Jarred Walton is a senior editor at Tom's Hardware focusing on everything GPU. He has been working as a tech journalist since 2004, writing for AnandTech, Maximum PC, and PC Gamer. From the first S3 Virge '3D decelerators' to today's GPUs, Jarred keeps up with all the latest graphics trends and is the one to ask about game performance.

  • brandonjclark
    Another thing about this keynote... I'm rolling my eyes anytime I see Sam Altman talk about building his own GPU's.

    Sorry man, but your company CAN NOT do what NVidia does.
  • elforeign
    Watching the conference live. I'm just stunned, awed, at the performance improvements, efficiency improvements, and the throughput increases gen-on-gen. I don't think people really understand what's coming, I don't think I really understand what's coming, but NVIDIA at the moment is enabling a whole new paradigm in the idea of how computation can serve humanity to increase efficiency in all sorts of tasks.

    Jensen deserves more credit more so than the ridicule he often gets, it's very misplaced, he's not a fool. Nvidia is really having a huge moment.

    I've been hearing a lot about digital twins in infrastructure and construction, but really excited to see Jensen talking about expanding the reach of digital twins into many more industries. It's really going to revolutionize the speed, accuracy and cost with which so many tasks can be done.
  • Flayed
    H100 GPUs sell for 40k? I'm surprised they still bother with consumer graphics cards.
  • digitalgriffin
    There was a lot to swallow in that presentation.
  • aero1x
    Serious question - would you rather pay $100k for 1 year's service for an average, lazy, flawed human.. or $100k to own 1 blackwell super gpu, plus yearly electricity. What's better for your bottom line?
  • ezst036
    Hopper didn't come to consumers, did it? Will Blackwell?
  • JarredWaltonGPU
    Flayed said:
    H100 GPUs sell for 40k? I'm surprised they still bother with consumer graphics cards.
    Well, that's the rough estimate, and there are H100 PCIe cards that can potentially be purchased as a single item. Obviously, Nvidia isn't at all interested in selling Blackwell GPUs individually right now. They're tapped out on production capacity and selling everything they can make.
  • tamalero
    Admin said:
    Nvidia revealed its upcoming Blackwell B200 GPU at GTC 2024, which will power the next generation of AI supercomputers and potentially more than quadruple the performance of its predecessor. Here are all the details on the new family of data center and AI products.

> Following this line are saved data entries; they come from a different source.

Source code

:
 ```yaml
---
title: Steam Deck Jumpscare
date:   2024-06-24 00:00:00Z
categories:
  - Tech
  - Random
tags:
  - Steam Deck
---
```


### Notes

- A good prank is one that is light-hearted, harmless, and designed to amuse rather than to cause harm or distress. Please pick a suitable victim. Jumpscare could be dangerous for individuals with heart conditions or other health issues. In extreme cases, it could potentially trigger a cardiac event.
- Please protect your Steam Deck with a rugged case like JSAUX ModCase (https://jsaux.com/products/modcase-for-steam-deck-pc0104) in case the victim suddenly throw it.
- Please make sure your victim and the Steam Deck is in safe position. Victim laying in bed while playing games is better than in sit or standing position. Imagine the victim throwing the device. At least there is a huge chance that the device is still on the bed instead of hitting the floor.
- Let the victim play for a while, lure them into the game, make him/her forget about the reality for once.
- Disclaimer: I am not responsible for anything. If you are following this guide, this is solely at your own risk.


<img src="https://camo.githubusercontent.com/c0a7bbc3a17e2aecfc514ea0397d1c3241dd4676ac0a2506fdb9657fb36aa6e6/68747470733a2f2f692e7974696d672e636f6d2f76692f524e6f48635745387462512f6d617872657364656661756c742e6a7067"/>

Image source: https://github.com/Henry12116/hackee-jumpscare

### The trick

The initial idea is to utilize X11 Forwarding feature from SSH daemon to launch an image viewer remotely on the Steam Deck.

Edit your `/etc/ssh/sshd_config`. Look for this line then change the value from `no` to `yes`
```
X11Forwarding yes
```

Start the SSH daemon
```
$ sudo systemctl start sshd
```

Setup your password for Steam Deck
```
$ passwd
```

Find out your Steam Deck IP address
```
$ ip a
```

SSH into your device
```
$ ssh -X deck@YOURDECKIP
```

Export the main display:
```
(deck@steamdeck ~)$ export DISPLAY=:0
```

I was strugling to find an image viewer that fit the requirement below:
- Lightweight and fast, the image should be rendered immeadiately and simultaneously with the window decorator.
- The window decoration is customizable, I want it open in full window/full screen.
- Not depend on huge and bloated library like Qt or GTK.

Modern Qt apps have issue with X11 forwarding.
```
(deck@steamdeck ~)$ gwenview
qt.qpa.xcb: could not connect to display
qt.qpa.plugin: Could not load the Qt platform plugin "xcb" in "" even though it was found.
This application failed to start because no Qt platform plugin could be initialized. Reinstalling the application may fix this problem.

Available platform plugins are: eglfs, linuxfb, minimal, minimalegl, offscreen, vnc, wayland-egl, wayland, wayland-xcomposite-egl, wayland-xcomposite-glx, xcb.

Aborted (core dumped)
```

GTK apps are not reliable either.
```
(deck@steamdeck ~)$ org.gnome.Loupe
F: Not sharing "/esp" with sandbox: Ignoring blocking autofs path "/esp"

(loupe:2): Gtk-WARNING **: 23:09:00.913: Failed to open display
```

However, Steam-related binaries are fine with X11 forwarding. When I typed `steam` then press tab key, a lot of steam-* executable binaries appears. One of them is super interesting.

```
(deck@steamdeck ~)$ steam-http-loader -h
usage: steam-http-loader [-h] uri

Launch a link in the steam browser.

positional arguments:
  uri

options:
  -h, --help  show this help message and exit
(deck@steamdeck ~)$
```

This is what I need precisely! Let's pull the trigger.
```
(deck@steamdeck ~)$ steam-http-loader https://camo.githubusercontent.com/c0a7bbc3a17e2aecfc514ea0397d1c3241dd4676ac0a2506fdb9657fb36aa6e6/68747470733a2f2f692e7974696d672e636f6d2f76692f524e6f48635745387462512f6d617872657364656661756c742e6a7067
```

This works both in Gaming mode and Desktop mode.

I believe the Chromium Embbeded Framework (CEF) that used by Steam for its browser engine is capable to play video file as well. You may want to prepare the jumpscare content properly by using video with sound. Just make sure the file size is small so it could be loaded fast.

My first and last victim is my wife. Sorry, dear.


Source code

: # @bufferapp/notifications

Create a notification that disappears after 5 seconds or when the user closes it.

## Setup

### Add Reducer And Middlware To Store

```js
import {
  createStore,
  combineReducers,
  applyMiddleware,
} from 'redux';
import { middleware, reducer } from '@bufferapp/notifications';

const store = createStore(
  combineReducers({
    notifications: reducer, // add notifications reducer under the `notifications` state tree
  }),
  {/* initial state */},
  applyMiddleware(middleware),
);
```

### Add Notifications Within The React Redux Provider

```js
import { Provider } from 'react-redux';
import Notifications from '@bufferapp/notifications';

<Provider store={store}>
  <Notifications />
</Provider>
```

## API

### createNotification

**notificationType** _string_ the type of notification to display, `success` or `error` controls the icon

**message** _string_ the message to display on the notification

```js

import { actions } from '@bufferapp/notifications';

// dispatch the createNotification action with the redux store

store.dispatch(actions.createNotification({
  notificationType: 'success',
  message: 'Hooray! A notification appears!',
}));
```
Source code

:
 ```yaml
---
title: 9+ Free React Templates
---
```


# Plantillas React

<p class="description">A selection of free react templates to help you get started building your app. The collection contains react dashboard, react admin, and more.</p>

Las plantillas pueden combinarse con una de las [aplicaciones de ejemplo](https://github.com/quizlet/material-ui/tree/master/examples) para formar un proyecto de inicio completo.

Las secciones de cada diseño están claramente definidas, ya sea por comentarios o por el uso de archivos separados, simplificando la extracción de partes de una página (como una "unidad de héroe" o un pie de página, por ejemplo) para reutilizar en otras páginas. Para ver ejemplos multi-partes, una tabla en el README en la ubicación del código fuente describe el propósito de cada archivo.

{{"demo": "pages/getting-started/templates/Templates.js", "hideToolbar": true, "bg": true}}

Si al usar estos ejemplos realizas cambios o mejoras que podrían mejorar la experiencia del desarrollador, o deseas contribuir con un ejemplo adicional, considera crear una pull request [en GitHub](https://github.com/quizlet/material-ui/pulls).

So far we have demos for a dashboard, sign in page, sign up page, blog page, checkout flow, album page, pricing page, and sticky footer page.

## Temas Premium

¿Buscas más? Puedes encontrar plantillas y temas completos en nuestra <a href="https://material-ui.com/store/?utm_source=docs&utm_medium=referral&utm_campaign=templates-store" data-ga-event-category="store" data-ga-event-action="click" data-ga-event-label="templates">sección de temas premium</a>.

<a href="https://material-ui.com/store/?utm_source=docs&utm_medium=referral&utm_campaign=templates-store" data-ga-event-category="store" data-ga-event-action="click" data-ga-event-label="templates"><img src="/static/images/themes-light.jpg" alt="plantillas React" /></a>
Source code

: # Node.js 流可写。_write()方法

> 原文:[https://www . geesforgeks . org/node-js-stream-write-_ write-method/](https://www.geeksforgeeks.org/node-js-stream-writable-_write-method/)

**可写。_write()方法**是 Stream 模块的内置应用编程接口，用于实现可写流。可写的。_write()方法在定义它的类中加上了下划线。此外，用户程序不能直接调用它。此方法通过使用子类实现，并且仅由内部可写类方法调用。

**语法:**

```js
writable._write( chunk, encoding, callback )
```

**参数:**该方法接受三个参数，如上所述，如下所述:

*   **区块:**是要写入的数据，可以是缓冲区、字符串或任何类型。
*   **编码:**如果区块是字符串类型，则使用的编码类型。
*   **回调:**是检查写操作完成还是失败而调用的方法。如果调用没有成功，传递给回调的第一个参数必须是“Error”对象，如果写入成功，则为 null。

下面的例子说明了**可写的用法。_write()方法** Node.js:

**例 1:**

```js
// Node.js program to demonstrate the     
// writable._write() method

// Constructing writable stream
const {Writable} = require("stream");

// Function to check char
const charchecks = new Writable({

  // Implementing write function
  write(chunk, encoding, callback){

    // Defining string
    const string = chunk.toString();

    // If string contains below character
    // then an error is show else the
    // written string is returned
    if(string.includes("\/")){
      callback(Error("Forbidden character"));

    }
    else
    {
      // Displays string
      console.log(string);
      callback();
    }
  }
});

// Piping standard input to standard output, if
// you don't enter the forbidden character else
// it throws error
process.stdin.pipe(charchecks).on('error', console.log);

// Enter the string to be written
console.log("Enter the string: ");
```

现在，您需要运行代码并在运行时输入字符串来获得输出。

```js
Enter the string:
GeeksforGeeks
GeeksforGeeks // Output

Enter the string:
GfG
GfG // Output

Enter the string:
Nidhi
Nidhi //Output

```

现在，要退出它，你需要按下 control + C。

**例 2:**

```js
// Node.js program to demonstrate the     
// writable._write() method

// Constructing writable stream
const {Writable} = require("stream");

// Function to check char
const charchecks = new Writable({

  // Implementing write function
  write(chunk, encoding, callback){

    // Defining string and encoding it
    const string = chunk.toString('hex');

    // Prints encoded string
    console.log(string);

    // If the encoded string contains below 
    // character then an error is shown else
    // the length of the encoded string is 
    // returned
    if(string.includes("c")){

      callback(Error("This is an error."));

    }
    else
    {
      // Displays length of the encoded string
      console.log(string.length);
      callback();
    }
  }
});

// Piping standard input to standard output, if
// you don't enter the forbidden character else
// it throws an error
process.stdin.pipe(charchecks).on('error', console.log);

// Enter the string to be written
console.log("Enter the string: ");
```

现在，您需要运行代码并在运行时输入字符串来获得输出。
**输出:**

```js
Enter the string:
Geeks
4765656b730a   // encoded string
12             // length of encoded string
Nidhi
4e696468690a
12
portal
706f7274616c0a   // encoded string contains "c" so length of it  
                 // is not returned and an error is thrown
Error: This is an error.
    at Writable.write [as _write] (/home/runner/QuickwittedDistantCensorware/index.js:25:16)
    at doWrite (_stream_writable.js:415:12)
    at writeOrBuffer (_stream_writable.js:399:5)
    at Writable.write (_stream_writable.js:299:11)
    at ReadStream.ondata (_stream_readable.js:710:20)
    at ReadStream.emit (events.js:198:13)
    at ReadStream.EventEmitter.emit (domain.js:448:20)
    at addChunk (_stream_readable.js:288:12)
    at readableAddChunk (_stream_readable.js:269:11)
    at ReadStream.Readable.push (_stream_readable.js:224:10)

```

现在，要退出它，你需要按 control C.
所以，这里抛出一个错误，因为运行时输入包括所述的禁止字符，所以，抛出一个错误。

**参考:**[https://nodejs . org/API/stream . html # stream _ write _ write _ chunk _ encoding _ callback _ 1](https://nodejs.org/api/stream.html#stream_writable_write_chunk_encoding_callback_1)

    Nvidia’s next-gen AI GPU is 4X faster than Hopper: Blackwell B200 GPU delivers up to 20 petaflops of compute and other massive improvements : Read more
    Anyone remembers when a lot of companies blasted amd for their "glued" dies? XD
  • CmdrShepard
    I wonder what kind of pittance of an improvement we will get in 5xxx series at probably 30% higher price?
  • brandonjclark
    CmdrShepard said:
    I wonder what kind of pittance of an improvement we will get in 5xxx series at probably 30% higher price?
    You'll pay for that pittance, and LIKE IT, sir!